While this deal is just the latest in a long history of large food and beverage manufacturers snapping up small natural/organic players (e.g. Coca-Cola with Honest Tea, Pepsi with Odwalla, Kellogg’s with Kashi and Bear Naked, Campbell’s with Bolthouse Farms, to name just a handful), it may well be a harbinger of a frenzy of major M&A activity to come in the industry.
One piece advice for the participants in the next such deal: have your social media accounts taken down for “maintenance”, or be prepared to take your lumps. At the time of this blog post’s writing, a few of the posts from just the past half hour on Annie’s Facebook page are quoted below. Hundreds, if not thousands, of earlier comments echo similar sentiments:
“Shame on you Annie’s. I just bought Annie’s fruit snacks the other day for my kids, but after seeing your recent sellout to GM those are going in the trash and my family will not be spending another penny on any of your products.”
“I am so sorry that you have allowed this purchase to transpire. We loved Annie’s. We will no longer be purchasing your products as the support that GM has given to non labeling of GMO’S , I can not trust that they will allow you to maintain your values and honesty.
“Very, very sad to see Annie’s cave to the almighty dollar. It’s not sitting well with your main customer base at all!”

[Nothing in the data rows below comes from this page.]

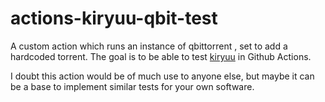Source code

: # actions-kiryuu-qbit-test

A custom action which runs an instance of qbittorrent , set to add a hardcoded torrent. The goal is to be able to test [kiryuu](https://github.com/ckcr4lyf/kiryuu) in Github Actions.

I doubt this action would be of much use to anyone else, but maybe it can be a base to implement similar tests for your own software.
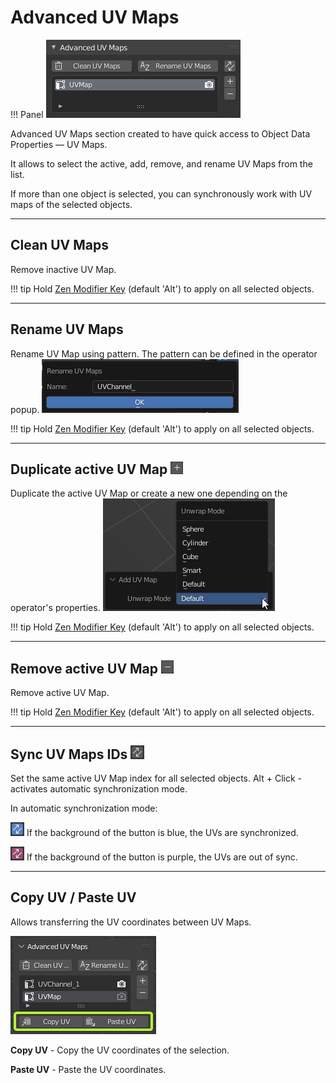 # Advanced UV Maps

!!! Panel
    ![Advanced UV Map](img/screen/adv_uv_map/adv_uv_map.png)

Advanced UV Maps section created to have quick access to Object Data Properties — UV Maps.

It allows to select the active, add, remove, and rename UV Maps from the list.

If more than one object is selected, you can synchronously work with UV maps of the selected objects.

---
## Clean UV Maps
Remove inactive UV Map.

!!! tip
    Hold [Zen Modifier Key](addon_prefs.md/#zen-modifier-key) (default 'Alt') to apply on all selected objects.

---
## Rename UV Maps
Rename UV Map using pattern. The pattern can be defined in the operator popup.
![](img/screen/adv_uv_map/rename_uv_maps_popup.png)

!!! tip
    Hold [Zen Modifier Key](addon_prefs.md/#zen-modifier-key) (default 'Alt') to apply on all selected objects.

---
## Duplicate active UV Map ![Add Button](img/icons/plus.png)
Duplicate the active UV Map or create a new one depending on the operator's properties.
![](img/screen/adv_uv_map/duplicate_active_map.png)

!!! tip
    Hold [Zen Modifier Key](addon_prefs.md/#zen-modifier-key) (default 'Alt') to apply on all selected objects.

---
## Remove active UV Map ![Remove Button](img/icons/minus.png)
Remove active UV Map.

!!! tip
    Hold [Zen Modifier Key](addon_prefs.md/#zen-modifier-key) (default 'Alt') to apply on all selected objects.

---
## Sync UV Maps IDs ![Sync Button](img/icons/adv_uv_sync.png)
Set the same active UV Map index for all selected objects.
Alt + Click - activates automatic synchronization mode.

In automatic synchronization mode:

   ![True Sync Button](img/icons/adv_uv_sync_true.png) If the background of the button is blue, the UVs are synchronized.

   ![False Sync Button](img/icons/adv_uv_sync_false.png) If the background of the button is purple, the UVs are out of sync.

---

## Copy UV / Paste UV

Allows transferring the UV coordinates between UV Maps.

![](img/screen/adv_uv_map/uv_copy_paste.png)

**Copy UV** - Copy the UV coordinates of the selection.

**Paste UV** - Paste the UV coordinates.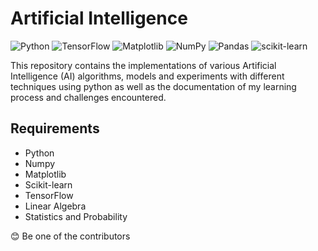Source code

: 
<h1>Artificial Intelligence</h1>

![Python](https://img.shields.io/badge/python-3670A0?style=for-the-badge&logo=python&logoColor=ffdd54) ![TensorFlow](https://img.shields.io/badge/TensorFlow-%23FF6F00.svg?style=for-the-badge&logo=TensorFlow&logoColor=white) ![Matplotlib](https://img.shields.io/badge/Matplotlib-%23ffffff.svg?style=for-the-badge&logo=Matplotlib&logoColor=red) ![NumPy](https://img.shields.io/badge/numpy-%23013243.svg?style=for-the-badge&logo=numpy&logoColor=white) 
![Pandas](https://img.shields.io/badge/pandas-%23150458.svg?style=for-the-badge&logo=pandas&logoColor=white) ![scikit-learn](https://img.shields.io/badge/scikit--learn-%23F7931E.svg?style=for-the-badge&logo=scikit-learn&logoColor=white)


This repository contains the implementations of various Artificial Intelligence (AI) algorithms, models and experiments with
different techniques using python as well as the documentation of my learning process and challenges encountered.

<h2>Requirements</h2>
<ul>
  <li>Python</li>
  <li>Numpy</li>
  <li>Matplotlib</li>
  <li>Scikit-learn</li>
  <li>TensorFlow</li>
  <li>Linear Algebra</li>
  <li>Statistics and Probability</li>
</ul>

<span>😊 Be one of the contributors</span>

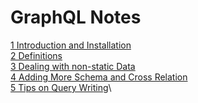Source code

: # GraphQL Notes

[1 Introduction and Installation](1-introduction-installation.md)\
[2 Definitions](2-definitions.md)\
[3 Dealing with non-static Data](3-dealing-with-not-static-data.md)\
[4 Adding More Schema and Cross Relation](4-adding-more-schema-and-cross-relation.md)\
[5 Tips on Query Writing](5-tips-on-query-writing.md)\

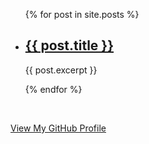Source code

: <!-- ---
layout: default
title: Home
---

# My Paper

--- -->

<ul>
  {% for post in site.posts %}
    <li>
      <h2><a href="{{ post.url | relative_url }}">{{ post.title }}</a></h2>
      <p>{{ post.excerpt }}</p>
    </li>
  {% endfor %}
</ul>

<br>

[View My GitHub Profile](https://github.com/hbp001)
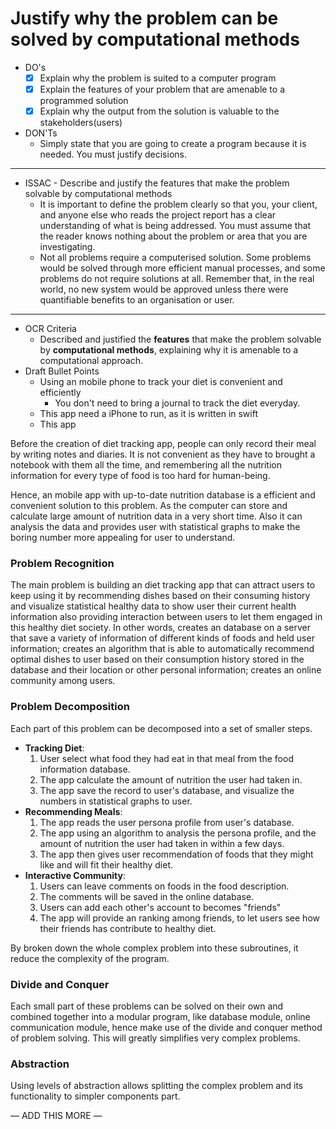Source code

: # Justify why the problem can be solved by computational methods

- DO's
    - [x]  Explain why the problem is suited to a computer program
    - [x]  Explain the features of your problem that are amenable to a programmed solution
    - [x]  Explain why the output from the solution is valuable to the stakeholders(users)

- DON'Ts
    - Simply state that you are going to create a program because it is needed. You must justify decisions.

---

- ISSAC - Describe and justify the features that make the problem solvable by computational methods
    - It is important to define the problem clearly so that you, your client, and anyone else who reads the project report has a clear understanding of what is being addressed. You must assume that the reader knows nothing about the problem or area that you are investigating.
    - Not all problems require a computerised solution. Some problems would be solved through more efficient manual processes, and some problems do not require solutions at all. Remember that, in the real world, no new system would be approved unless there were quantifiable benefits to an organisation or user.

---

- OCR Criteria
    - Described and justified the **features** that make the problem solvable by **computational methods**, explaining why it is amenable to a computational approach.
- Draft Bullet Points
    - Using an mobile phone to track your diet is convenient and efficiently
        - You don't need to bring a journal to track the diet everyday.
    - This app need a iPhone to run, as it is written in swift
    - This app

Before the creation of diet tracking app, people can only record their meal by writing notes and diaries. It is not convenient as they have to brought a notebook with them all the time, and remembering all the nutrition information for every type of food is too hard for human-being. 

Hence, an mobile app with up-to-date nutrition database is a efficient and convenient solution to this problem. As the computer can store and calculate large amount of nutrition data in a very short time. Also it can analysis the data and provides user with statistical graphs to make the boring number more appealing for user to understand.

### Problem Recognition

The main problem is building an diet tracking app that can attract users to keep using it by recommending dishes based on their consuming history and visualize statistical healthy data to show user their current health information also providing interaction between users to let them engaged in this healthy diet society. In other words, creates an database on a server that save a variety of information of different kinds of foods and held user information; creates an algorithm that is able to automatically recommend optimal dishes to user based on their consumption history stored in the database and their location or other personal information; creates an online community among users.

### Problem Decomposition

Each part of this problem can be decomposed into a set of smaller steps.

- **Tracking Diet**:
    1. User select what food they had eat in that meal from the food information database.
    2. The app calculate the amount of nutrition the user had taken in.
    3. The app save the record to user's database, and visualize the numbers in statistical graphs to user.
- **Recommending Meals**:
    1. The app reads the user persona profile from user's database.
    2. The app using an algorithm to analysis the persona profile, and the amount of nutrition the user had taken in within a few days.
    3. The app then gives user recommendation of foods that they might like and will fit their healthy diet.
- **Interactive Community**:
    1. Users can leave comments on foods in the food description.
    2. The comments will be saved in the online database.
    3. Users can add each other's account to becomes "friends"
    4. The app will provide an ranking among friends, to let users see how their friends has contribute to healthy diet.

By broken down the whole complex problem into these subroutines, it reduce the complexity of the program.

### Divide and Conquer

Each small part of these problems can be solved on their own and combined together into a modular program, like database module, online communication module, hence make use of the divide and conquer method of problem solving. This will greatly simplifies very complex problems.

### Abstraction

Using levels of abstraction allows splitting the complex problem and its functionality to simpler components part.

— ADD THIS MORE —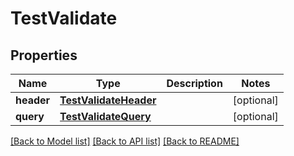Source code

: # TestValidate

## Properties
Name | Type | Description | Notes
------------ | ------------- | ------------- | -------------
**header** | [**TestValidateHeader**](TestValidateHeader.md) |  | [optional] 
**query** | [**TestValidateQuery**](TestValidateQuery.md) |  | [optional] 

[[Back to Model list]](../README.md#documentation-for-models) [[Back to API list]](../README.md#documentation-for-api-endpoints) [[Back to README]](../README.md)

“Good bye. I will not support a company that is part of a GMO-loving, Big Agra corporation! You guys are just sellouts, padding your wallets! If you really cared about providing good food, you’d run far away from evil corporations like General Mills!!!! BOOOOOOOOO!!!!!!!!!”
“I’m stunned. Sickened. How could this happen? Never again will I buy this product. Bad karma is what I say.”

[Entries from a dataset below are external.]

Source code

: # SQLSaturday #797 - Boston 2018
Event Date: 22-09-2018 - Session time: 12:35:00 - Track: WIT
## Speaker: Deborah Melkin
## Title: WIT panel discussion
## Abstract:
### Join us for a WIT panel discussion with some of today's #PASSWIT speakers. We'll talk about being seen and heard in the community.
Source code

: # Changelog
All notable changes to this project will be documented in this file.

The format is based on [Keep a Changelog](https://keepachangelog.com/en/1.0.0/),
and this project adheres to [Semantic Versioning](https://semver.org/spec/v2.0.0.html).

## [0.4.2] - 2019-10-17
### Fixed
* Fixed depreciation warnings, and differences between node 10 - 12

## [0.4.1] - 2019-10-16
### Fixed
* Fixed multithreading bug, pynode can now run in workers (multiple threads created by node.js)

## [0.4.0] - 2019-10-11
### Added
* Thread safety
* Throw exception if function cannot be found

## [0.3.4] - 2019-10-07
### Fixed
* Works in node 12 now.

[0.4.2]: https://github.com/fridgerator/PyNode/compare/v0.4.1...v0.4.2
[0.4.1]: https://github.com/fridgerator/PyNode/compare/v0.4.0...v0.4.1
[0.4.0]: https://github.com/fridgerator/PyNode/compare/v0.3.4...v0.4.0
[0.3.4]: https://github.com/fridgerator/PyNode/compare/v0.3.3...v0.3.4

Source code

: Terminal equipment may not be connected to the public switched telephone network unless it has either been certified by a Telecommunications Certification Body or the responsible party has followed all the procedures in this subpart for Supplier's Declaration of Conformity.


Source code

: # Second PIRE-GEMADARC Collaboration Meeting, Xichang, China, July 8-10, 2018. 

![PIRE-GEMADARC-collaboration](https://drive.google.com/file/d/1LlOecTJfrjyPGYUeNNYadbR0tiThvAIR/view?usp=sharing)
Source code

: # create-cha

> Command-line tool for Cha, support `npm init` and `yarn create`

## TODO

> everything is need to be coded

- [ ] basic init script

Consumers point to high-profile examples, like Kellogg’s acquisition of Kashi, of a big company “ruining” a small brand it bought by compromising its values. Earlier this year, Kashi — a once-celebrated natural foods brand — announced after pressure from a class-action lawsuit that it would no longer claim to be “all natural” or use “nothing artificial”. Kashi sales have dipped over the past few years and its organization has experienced significant upheaval.
The news isn’t necessarily all bad, though. Presumably General Mills is smart enough not to destroy the value of their new purchase, and other acquisitions of this type have been successful. Quartz touts the 2007 Clorox purchase of Burt’s Bees as a “dream scenario for an indie company acquisition,” noting that not only have Burt’s Bees sales grown at a prolific rate, “the niche brand helped Clorox reshape its supply chain to be more cost-effective and sustainable” — an ideal situation where a bolt-on acquisition didn’t just grow incremental sales, it positively affected the base business too!